安倍首相は2月10日、共同通信社の単独インタビューで、この改正法を成立させなければテロ対策で各国と連携する国際組織犯罪防止条約が締結されず「2020年東京五輪・パラリンピックが開催できない」と語ったが、これはあきらかに詭弁、もしくはウソである。
国際組織犯罪防止条約(パレルモ条約)は2000年11月15日、国際連合総会で採択され、日本も署名し、2003年には国会で承認されたが、いまだに批准にはいたっていない。
同条約はもともとマフィアの組織犯罪を念頭に置いたもので、テロ対策ではない。
しかもこの条約の第34条では「締約国は…自国の国内法の基本原則に従って必要な措置をとる」とされている。国内法の原則、すなわち「既遂処罰」の原則を守ればよいことになっている。けっして共謀罪を強要するものではないのだ。
日本政府はなぜかこの条約批准と共謀罪の創設をセットで考え、過去三度にわたって共謀罪法案の成立をはかってきたのである。

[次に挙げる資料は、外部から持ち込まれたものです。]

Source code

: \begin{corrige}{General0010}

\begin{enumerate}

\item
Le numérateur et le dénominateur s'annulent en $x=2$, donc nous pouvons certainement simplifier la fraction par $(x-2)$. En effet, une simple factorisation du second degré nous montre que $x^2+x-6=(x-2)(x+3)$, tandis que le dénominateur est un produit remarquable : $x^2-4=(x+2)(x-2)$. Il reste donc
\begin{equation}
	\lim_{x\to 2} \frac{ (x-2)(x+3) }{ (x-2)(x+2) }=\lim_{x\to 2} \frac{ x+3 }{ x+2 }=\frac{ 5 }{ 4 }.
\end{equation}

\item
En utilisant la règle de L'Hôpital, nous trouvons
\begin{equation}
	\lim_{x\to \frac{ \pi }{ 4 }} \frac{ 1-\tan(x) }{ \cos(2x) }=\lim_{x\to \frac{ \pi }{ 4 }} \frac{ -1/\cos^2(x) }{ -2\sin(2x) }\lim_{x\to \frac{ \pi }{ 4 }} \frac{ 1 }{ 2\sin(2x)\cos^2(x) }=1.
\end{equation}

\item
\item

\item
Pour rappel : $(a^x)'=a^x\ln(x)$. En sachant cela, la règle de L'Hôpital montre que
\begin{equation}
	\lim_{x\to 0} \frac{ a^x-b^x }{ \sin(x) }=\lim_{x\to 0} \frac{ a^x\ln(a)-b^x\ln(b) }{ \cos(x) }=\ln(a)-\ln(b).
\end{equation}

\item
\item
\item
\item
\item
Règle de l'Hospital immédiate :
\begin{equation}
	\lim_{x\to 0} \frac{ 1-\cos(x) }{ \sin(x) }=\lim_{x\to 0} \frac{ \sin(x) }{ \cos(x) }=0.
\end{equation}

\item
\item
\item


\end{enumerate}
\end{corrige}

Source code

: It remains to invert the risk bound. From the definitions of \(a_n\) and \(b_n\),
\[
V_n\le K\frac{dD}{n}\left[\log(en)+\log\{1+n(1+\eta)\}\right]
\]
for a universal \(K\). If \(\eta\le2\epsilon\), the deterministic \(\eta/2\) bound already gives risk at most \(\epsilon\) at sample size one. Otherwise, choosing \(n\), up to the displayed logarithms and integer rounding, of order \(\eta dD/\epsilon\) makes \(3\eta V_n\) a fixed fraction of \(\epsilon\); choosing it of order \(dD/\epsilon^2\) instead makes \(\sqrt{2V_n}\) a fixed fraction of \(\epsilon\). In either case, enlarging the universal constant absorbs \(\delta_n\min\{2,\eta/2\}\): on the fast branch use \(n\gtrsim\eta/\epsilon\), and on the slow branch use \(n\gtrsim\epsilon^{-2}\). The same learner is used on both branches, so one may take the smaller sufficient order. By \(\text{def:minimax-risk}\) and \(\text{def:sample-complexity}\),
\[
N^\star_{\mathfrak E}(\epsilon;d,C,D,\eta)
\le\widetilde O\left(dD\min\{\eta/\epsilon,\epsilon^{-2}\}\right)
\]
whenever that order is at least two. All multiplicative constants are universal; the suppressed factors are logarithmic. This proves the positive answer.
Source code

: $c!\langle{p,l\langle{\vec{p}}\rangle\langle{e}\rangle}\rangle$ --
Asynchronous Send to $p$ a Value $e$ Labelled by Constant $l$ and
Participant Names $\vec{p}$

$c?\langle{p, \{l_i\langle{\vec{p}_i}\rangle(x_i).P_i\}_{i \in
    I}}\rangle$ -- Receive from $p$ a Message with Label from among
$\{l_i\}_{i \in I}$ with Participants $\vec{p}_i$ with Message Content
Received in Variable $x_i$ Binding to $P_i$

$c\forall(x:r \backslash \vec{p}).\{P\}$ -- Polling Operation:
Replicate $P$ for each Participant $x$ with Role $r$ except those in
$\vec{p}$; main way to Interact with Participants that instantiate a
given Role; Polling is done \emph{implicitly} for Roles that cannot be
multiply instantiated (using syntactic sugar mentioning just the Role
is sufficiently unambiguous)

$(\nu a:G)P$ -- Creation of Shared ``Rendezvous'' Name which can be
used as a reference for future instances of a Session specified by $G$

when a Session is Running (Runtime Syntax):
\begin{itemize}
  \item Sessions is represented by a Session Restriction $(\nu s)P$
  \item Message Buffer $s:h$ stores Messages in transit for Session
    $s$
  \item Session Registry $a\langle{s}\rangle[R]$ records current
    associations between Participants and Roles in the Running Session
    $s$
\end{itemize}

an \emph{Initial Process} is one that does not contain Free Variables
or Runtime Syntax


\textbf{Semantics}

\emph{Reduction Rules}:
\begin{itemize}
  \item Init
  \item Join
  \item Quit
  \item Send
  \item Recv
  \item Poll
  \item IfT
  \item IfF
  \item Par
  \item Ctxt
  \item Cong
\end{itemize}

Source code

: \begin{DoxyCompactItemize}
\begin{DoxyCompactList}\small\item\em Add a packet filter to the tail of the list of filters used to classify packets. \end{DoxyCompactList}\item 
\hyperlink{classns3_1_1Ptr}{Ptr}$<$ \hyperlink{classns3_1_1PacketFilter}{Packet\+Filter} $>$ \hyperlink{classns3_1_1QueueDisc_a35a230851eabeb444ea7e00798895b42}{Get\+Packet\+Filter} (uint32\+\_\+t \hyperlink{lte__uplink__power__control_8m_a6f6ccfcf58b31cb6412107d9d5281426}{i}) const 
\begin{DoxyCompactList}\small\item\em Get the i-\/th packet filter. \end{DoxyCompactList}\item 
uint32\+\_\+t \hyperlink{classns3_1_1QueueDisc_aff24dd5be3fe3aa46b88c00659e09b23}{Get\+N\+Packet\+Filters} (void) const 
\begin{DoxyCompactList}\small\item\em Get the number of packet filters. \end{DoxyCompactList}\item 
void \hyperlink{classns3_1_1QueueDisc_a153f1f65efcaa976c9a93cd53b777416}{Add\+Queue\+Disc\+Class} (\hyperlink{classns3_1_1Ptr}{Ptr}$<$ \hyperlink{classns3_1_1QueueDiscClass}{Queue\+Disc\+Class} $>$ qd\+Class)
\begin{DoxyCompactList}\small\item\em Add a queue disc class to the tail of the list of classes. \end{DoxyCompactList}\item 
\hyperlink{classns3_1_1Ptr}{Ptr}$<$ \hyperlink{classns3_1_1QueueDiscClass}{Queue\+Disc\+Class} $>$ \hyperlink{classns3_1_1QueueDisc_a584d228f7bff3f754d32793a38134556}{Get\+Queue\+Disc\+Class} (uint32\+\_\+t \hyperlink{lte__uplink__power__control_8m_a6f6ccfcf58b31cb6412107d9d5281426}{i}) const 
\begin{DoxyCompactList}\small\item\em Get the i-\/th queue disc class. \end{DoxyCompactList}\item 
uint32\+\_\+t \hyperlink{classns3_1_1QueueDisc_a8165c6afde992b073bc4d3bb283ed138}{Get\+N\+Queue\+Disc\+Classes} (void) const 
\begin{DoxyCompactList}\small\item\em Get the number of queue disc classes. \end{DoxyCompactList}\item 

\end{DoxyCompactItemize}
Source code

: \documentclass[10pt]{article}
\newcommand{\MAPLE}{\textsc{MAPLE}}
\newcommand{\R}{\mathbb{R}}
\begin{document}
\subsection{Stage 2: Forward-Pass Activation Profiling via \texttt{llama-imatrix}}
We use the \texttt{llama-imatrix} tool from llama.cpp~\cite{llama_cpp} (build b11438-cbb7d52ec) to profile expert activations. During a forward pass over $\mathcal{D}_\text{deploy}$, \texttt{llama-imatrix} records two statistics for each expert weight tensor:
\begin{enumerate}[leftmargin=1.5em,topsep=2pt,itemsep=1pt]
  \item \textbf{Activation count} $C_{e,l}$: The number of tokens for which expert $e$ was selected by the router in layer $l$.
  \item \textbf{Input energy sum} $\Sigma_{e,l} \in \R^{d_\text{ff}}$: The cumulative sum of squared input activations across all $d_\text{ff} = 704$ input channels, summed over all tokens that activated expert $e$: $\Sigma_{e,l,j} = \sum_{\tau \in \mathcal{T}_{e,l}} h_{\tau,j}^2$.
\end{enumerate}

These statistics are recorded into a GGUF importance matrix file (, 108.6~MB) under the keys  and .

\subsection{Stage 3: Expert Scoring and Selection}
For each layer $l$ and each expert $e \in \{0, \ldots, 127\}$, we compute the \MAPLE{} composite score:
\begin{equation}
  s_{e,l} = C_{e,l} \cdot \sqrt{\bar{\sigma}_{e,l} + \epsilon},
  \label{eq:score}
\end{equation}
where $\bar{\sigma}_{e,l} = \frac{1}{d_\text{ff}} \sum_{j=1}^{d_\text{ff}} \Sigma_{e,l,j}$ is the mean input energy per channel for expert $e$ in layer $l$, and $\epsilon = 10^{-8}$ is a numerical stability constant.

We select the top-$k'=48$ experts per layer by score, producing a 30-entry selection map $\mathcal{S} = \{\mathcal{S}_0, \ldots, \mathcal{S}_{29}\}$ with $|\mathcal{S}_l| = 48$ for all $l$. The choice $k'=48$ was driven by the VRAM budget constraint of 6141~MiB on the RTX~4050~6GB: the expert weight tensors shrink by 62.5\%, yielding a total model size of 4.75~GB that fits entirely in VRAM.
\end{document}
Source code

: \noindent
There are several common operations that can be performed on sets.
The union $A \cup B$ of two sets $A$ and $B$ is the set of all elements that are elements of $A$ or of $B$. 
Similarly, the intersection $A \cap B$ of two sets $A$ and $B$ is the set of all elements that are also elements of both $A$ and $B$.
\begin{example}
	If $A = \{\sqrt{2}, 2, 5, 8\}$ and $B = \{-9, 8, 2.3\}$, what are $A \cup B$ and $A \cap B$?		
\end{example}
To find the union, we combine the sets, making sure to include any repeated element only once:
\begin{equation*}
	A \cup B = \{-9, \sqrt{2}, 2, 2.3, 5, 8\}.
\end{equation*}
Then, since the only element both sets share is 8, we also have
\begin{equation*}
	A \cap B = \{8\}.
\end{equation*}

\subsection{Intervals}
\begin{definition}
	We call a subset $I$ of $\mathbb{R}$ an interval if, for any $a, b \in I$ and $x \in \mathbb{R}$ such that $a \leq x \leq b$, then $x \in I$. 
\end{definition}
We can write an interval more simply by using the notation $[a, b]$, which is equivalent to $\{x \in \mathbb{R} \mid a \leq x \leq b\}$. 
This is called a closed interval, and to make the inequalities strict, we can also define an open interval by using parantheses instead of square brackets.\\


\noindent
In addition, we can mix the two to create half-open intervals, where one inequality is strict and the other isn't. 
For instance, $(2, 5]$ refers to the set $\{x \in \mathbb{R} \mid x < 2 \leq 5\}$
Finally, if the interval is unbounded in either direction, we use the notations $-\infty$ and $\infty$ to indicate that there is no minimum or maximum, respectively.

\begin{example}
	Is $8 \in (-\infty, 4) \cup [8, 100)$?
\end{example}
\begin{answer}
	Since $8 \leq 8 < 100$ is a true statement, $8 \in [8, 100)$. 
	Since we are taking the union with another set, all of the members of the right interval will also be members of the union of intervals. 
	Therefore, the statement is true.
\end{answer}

国際組織犯罪防止条約の締結や、オリンピックの開催と、共謀罪新設は何の関係もなく、安倍首相の言うことは、今や世界で憂うべき流行となっているオルタナティブ・ファクト(別の事実)、つまり政治権力サイドの大ウソといえよう。
ふりかえれば、安倍首相はこれまでにも数々のオルタナティブ・ファクトを発してきた。福島原発については「アンダーコントロール」。戦争のできる国づくりのことを「積極的平和主義」。消費増税の約束破りは「新しい判断」…。
政治家のウソ、詭弁は今に始まったことではないが、昨今はどこの先進国でも、それに世論が動かされてしまう傾向があるのは困ったことだ。
共謀罪は、個々人の合意や相談といった、形にならないものを処罰するため、その証拠収集には、捜査機関による盗聴や、メール、SNS等の監視が大手を振って行われる可能性が高い。
また、威力業務妨害罪も対象とされるため、市民や学生らの反政府デモなどにも弾圧が強まるにちがいない。
ときの政治権力が良識に基づいて行使されるのなら、どんな悪法でも怖くはない。しかし、今の政権をみれば、そんな楽観主義は許されないだろう。
戦前の治安維持法は元来、国体や私有財産制度を否定する共産主義運動を取り締まるのが目的だったが、「組織ヲ準備スルコトヲ目的」とする結社などを禁ずる規定があったため、しだいに拡大解釈され、自由主義者など政府の気に入らない人々が次々と犯罪者に仕立て上げられた。
憲法改正をめざし、しだいに国家主義的色彩を強める安倍政権が、秘密保護法を制定し、共謀罪を拡大する法をつくろうとする真の目的は、政府に批判的な言論や市民活動の抑圧にあることはおそらく間違いないであろう。
森友学園などは、偏狭なナショナリズムの蔓延でジワジワ息苦しくなりつつあるこの国の空気から生まれた「鬼っ子」といえるかもしれない。犠牲になるのは将来を託すべき子供たちだ。